The full listing, written out exactly and without images, is the expected result.
▽
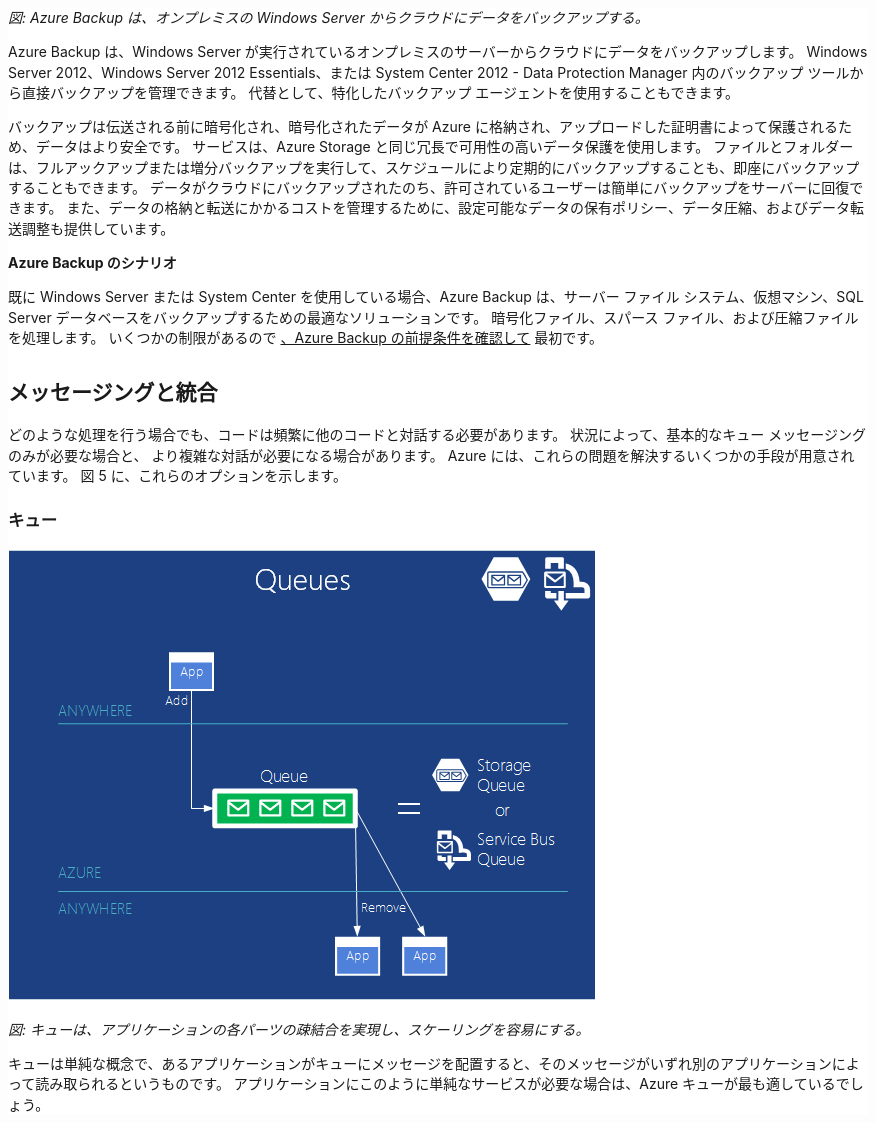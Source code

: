 *図: Azure Backup は、オンプレミスの Windows Server からクラウドにデータをバックアップする。*

Azure Backup は、Windows Server が実行されているオンプレミスのサーバーからクラウドにデータをバックアップします。 Windows Server 2012、Windows Server 2012 Essentials、または System Center 2012 - Data Protection Manager 内のバックアップ ツールから直接バックアップを管理できます。 代替として、特化したバックアップ エージェントを使用することもできます。

バックアップは伝送される前に暗号化され、暗号化されたデータが Azure に格納され、アップロードした証明書によって保護されるため、データはより安全です。 サービスは、Azure Storage と同じ冗長で可用性の高いデータ保護を使用します。 ファイルとフォルダーは、フルアックアップまたは増分バックアップを実行して、スケジュールにより定期的にバックアップすることも、即座にバックアップすることもできます。 データがクラウドにバックアップされたのち、許可されているユーザーは簡単にバックアップをサーバーに回復できます。 また、データの格納と転送にかかるコストを管理するために、設定可能なデータの保有ポリシー、データ圧縮、およびデータ転送調整も提供しています。

**Azure Backup のシナリオ**

既に Windows Server または System Center を使用している場合、Azure Backup は、サーバー ファイル システム、仮想マシン、SQL Server データベースをバックアップするための最適なソリューションです。 暗号化ファイル、スパース ファイル、および圧縮ファイルを処理します。 いくつかの制限があるので [、Azure Backup の前提条件を確認して](http://technet.microsoft.com/library/dn296608.aspx) 最初です。



## メッセージングと統合

どのような処理を行う場合でも、コードは頻繁に他のコードと対話する必要があります。 状況によって、基本的なキュー メッセージングのみが必要な場合と、 より複雑な対話が必要になる場合があります。 Azure には、これらの問題を解決するいくつかの手段が用意されています。 図 5 に、これらのオプションを示します。

### キュー

![Azure Service Bus Relay](./media/fundamentals-introduction-to-azure/QueuesIntroNew.png)

*図: キューは、アプリケーションの各パーツの疎結合を実現し、スケーリングを容易にする。*

キューは単純な概念で、あるアプリケーションがキューにメッセージを配置すると、そのメッセージがいずれ別のアプリケーションによって読み取られるというものです。 アプリケーションにこのように単純なサービスが必要な場合は、Azure キューが最も適しているでしょう。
△
(PROBLEM SOLUTION)
Source code

: *図: Azure Backup は、オンプレミスの Windows Server からクラウドにデータをバックアップする。*

Azure Backup は、Windows Server が実行されているオンプレミスのサーバーからクラウドにデータをバックアップします。 Windows Server 2012、Windows Server 2012 Essentials、または System Center 2012 - Data Protection Manager 内のバックアップ ツールから直接バックアップを管理できます。 代替として、特化したバックアップ エージェントを使用することもできます。

バックアップは伝送される前に暗号化され、暗号化されたデータが Azure に格納され、アップロードした証明書によって保護されるため、データはより安全です。 サービスは、Azure Storage と同じ冗長で可用性の高いデータ保護を使用します。 ファイルとフォルダーは、フルアックアップまたは増分バックアップを実行して、スケジュールにより定期的にバックアップすることも、即座にバックアップすることもできます。 データがクラウドにバックアップされたのち、許可されているユーザーは簡単にバックアップをサーバーに回復できます。 また、データの格納と転送にかかるコストを管理するために、設定可能なデータの保有ポリシー、データ圧縮、およびデータ転送調整も提供しています。

**Azure Backup のシナリオ**

既に Windows Server または System Center を使用している場合、Azure Backup は、サーバー ファイル システム、仮想マシン、SQL Server データベースをバックアップするための最適なソリューションです。 暗号化ファイル、スパース ファイル、および圧縮ファイルを処理します。 いくつかの制限があるので [、Azure Backup の前提条件を確認して](http://technet.microsoft.com/library/dn296608.aspx) 最初です。



## メッセージングと統合

どのような処理を行う場合でも、コードは頻繁に他のコードと対話する必要があります。 状況によって、基本的なキュー メッセージングのみが必要な場合と、 より複雑な対話が必要になる場合があります。 Azure には、これらの問題を解決するいくつかの手段が用意されています。 図 5 に、これらのオプションを示します。

### キュー

![Azure Service Bus Relay](./media/fundamentals-introduction-to-azure/QueuesIntroNew.png)

*図: キューは、アプリケーションの各パーツの疎結合を実現し、スケーリングを容易にする。*

キューは単純な概念で、あるアプリケーションがキューにメッセージを配置すると、そのメッセージがいずれ別のアプリケーションによって読み取られるというものです。 アプリケーションにこのように単純なサービスが必要な場合は、Azure キューが最も適しているでしょう。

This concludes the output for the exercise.